Published on: 07:54AM Jul 31, 2019

Good Morning from Allendale, Inc. with the early morning commentary for July 31, 2019.

Grain markets are lower as they remain focused on weather and trade headlines with the next acreage data from the USDA still a week and a half away. Today is first notice day in August contacts and also the last trading day of the month which could impact fund positioning.

A Chinese delegation is set to visit Argentina in August to inspect soymeal crushing plants, Argentine government and industry officials told Reuters, a key step as the South American country looks to open up exports of processed soy to the world’s No. 1 consumer. (Reuters)

USDA's June soybean crush is expected to be reported at 159.4 million bushels of soybeans according to an analyst survey conducted by Reuters. The range of estimates was 158.6 mb to 161.0 mb. The report is due tomorrow at 2:00 PM CDT

Bayer warned investors that 2019 earnings may be harder to achieve as first thought from slower sales in ag supplies due to flooding and heavy rains in the midwestern United States and drought in large parts of Europe and in Canada. The trade wars were also cited.

Nutrien Ltd., a Canadian based fertilizer producer, estimates that 2020 corn acreage will rebound in the US to 95 million acres as corn prices will incentivize plantings.

Trade headlines circulating the market include, "Trump says he will seek U.S. trade accord with Brazil," "Chinese and U.S. trade negotiators discussed the purchase of U.S. agricultural goods during trade talks this week and will meet again in the United States in September," and "US-EU trade negotiations in stalemate, Malmström says." It appears trade-deals on all fronts still need time.

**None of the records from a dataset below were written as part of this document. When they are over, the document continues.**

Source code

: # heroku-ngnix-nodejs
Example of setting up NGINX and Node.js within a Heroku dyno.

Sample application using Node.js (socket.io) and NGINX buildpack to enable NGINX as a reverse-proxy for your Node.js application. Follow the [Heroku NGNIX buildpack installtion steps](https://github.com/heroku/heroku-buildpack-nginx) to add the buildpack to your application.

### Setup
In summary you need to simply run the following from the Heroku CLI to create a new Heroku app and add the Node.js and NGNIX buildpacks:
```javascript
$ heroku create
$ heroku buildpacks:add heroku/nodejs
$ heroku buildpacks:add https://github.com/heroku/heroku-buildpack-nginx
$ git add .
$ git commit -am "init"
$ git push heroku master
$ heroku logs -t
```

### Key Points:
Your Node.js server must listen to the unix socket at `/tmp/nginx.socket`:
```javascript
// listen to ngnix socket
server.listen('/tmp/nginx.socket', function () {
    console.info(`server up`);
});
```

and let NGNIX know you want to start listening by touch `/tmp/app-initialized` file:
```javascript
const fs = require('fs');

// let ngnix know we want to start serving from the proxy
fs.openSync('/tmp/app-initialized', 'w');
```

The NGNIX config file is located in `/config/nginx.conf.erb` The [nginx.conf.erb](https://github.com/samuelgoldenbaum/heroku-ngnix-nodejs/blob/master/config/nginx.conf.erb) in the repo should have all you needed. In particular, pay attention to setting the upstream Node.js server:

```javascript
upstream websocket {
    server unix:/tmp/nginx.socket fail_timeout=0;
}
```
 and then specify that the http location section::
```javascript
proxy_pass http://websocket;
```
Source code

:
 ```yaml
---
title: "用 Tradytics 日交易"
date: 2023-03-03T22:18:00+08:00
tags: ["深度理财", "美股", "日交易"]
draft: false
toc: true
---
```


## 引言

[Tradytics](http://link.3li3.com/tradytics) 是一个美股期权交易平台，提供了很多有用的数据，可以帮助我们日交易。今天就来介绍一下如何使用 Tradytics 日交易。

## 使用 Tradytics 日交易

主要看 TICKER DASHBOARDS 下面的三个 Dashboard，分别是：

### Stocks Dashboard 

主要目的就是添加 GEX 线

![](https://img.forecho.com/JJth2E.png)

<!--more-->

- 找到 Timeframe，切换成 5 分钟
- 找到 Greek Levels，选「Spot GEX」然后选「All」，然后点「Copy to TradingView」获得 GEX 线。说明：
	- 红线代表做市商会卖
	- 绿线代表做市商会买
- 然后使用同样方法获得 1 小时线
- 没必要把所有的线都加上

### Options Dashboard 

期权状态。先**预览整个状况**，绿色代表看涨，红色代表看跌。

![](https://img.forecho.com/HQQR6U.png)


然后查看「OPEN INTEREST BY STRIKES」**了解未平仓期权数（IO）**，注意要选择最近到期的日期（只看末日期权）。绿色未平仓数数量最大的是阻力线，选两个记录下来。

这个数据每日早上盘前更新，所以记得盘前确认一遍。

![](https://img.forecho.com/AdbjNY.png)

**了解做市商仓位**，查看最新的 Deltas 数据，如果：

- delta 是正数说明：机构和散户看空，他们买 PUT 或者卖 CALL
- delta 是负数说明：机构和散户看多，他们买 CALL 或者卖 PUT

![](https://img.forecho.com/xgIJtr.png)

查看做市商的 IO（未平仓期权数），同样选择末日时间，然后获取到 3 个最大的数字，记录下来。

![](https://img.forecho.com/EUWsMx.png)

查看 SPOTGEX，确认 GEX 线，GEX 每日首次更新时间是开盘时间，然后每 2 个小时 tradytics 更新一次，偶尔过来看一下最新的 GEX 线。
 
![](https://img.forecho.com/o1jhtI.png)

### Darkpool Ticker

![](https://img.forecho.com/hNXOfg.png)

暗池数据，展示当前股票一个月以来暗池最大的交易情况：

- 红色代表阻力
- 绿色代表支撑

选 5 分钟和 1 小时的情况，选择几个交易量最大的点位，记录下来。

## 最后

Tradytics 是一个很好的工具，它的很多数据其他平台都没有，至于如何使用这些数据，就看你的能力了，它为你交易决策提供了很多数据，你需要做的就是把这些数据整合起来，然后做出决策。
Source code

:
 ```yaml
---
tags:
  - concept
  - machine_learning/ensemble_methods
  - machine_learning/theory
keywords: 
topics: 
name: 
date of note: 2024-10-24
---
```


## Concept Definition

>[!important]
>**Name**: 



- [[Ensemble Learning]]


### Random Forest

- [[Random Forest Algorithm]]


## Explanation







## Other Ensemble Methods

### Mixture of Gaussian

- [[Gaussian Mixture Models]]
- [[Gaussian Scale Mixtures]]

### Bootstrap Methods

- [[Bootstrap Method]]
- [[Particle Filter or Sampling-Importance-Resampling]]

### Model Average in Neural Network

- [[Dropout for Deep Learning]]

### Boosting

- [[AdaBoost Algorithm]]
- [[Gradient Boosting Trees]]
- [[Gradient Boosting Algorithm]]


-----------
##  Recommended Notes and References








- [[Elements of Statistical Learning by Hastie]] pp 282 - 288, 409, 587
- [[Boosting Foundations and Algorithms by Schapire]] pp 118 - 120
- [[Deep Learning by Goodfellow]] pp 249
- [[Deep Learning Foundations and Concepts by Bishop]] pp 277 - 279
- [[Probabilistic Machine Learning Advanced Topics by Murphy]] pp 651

Managed money funds were thought to be sellers across the board yesterday selling 11,000 soybeans, 7,500 soybeans, 3,500 wheat, 3,500 soymeal, and 3,500 soyoil.

African Swine Fever has now been confirmed at a fourth hog farm in Bulgaria. It hit a 17,000 head breeding farm outside the village of Popina. In the previous three farms a full 87,000 head have been culled over the past 10 days.

The bulk of the decline in hogs this week are likely due to the misconception between African Swine Fever and swine flu. The Michigan finding of swine flu may have triggered outside market traders to temporarily forego their hope about this market's pricing in the weeks ahead.

The cattle market has been disappointed by the past three weeks of trade. Futures have rallied a little, the cash cattle trade is not that far off the current $109 low in July. Last week's 35% - 65% choice grading cattle moved at $111.89. Separately, the All Grades grouping averaged $113.68 last week

Dressed beef values were higher with choice up .77 and select up 1.37. The CME feeder index is 142.08.  Pork cut-out values were up 3.05.